Enable ChainProvider for SQS to be able to use IAM instance profiles

[tobilg]

It would make sense to incorporate a ChainProvider for the SQS endpoint, to enable the use of IAM instance profiles via EC2RoleProvider.

That'd mean that https://github.com/tidwall/tile38/blob/master/internal/endpoint/sqs.go#L71-L88 would have to be changed.
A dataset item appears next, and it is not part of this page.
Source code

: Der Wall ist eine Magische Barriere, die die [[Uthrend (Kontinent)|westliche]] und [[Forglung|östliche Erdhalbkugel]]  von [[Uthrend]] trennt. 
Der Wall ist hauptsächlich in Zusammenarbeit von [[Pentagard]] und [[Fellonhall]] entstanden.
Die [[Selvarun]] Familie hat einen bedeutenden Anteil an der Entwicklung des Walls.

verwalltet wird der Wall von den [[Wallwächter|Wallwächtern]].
See the discussion in Slack.

[tidwall]

PR #430 includes this update. When the machine already contains the sqs creds in the env, cred file, or ec2 role, you will no longer need to provide creds in the URL.

[tobilg]

Wow, that was fast! Thank you so much! Will Test it tomorrow and provide feedback asap!

[tobilg]

I just tested the latest edge Docker image. I get a NoCredentialProviders: no valid providers in chain. Deprecated. error when triggering a Geofence event.

I think this is because you're eventually not setting the provider chain in https://github.com/tidwall/tile38/blob/5335aec94254e5b7cdb4e3106c3afb223940e9d7/internal/endpoint/sqs.go#L73-L93.

The AWS SDK docs have an example like

creds := credentials.NewChainCredentials(
    []credentials.Provider{
        &credentials.EnvProvider{},
        &ec2rolecreds.EC2RoleProvider{
            Client: ec2metadata.New(sess),
        },
    })

which to me (as a non-go programmer) seems to be the way to define a provider chain.

[tidwall]

When Credentials are nil (not set) then the session uses the default chain, which includes: Environment, ~/.aws/credentials, and EC2 role.

My tests worked when I tried both env and local file credentials.

[tobilg]

Hm, then I'll need to do a deeper debugging session why this doesn't currently work. Sorry for the confusion... We're running the Docker image in ECS, and the service has definitely the IAM policy to access the SQS queue. I'll give you an update once I have more info.

Thanks again for your support!

[tidwall]

You're welcome and I hope it's something simple.

Also here's the comment from the AWS source regarding the Credentials defaults.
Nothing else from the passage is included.